"I love music so much and I had such ambition that I was willing to go way beyond what the hell they paid me for. I wanted people to look at the artwork and hear the music." —Alex Steinweiss
Alex Steinweiss invented the album cover as we know it, and created a new graphic art form. In 1940, as Columbia Records' young new art director, he pitched an idea: Why not replace the standard plain brown wrapper with an eye-catching illustration? The company took a chance, and within months its record sales increased by over 800 per cent. His covers for Columbia—combining bold typography with modern, elegant illustrations—took the industry by storm and revolutionized the way records were sold.
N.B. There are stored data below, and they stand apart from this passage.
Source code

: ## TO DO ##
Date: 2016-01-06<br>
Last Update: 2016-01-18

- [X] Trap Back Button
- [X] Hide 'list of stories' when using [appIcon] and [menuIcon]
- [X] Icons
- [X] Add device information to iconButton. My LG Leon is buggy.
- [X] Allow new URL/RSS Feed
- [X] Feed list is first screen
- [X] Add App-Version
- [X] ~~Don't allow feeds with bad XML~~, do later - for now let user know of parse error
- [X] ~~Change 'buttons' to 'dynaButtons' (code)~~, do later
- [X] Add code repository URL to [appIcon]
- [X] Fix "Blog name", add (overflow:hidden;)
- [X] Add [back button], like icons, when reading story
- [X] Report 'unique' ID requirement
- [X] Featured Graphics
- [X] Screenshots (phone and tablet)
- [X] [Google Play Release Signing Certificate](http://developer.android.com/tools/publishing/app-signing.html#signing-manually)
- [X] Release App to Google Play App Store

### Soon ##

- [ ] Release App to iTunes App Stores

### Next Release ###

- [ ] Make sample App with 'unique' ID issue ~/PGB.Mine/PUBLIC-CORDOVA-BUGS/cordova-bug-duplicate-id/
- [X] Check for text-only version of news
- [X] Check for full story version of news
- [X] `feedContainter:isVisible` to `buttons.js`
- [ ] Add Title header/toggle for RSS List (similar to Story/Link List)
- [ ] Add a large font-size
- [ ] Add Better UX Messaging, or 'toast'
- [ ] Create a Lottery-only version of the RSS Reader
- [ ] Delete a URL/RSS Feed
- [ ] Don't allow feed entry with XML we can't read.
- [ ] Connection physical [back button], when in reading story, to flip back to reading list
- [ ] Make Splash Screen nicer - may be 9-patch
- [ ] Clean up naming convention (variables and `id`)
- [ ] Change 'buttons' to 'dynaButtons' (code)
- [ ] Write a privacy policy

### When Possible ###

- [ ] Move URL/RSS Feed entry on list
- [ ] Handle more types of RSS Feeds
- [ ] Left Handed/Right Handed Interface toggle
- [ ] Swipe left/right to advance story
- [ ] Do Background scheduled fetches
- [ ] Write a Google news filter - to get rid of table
Over three decades, Steinweiss made thousands of original artworks for classical, jazz, and popular record covers for Columbia, Decca, London, and Everest; as well as logos, labels, advertising material, even his own typeface, the Steinweiss Scrawl. He launched the golden age of album cover design and influenced generations of designers to follow.
About the artist:
The father of record design is Alex Steinweiss, who in 1940, at the age of 23, single-handedly invented the album cover. He made thousands of classical, jazz, and pop covers for Columbia, London, Decca, and Everest and his modern designs graced the packaging, logos, and covers of dozens of distilleries, film studios, and magazines; earning him an AIGA Medal and the Art Directors Hall of Fame lifetime achievement award.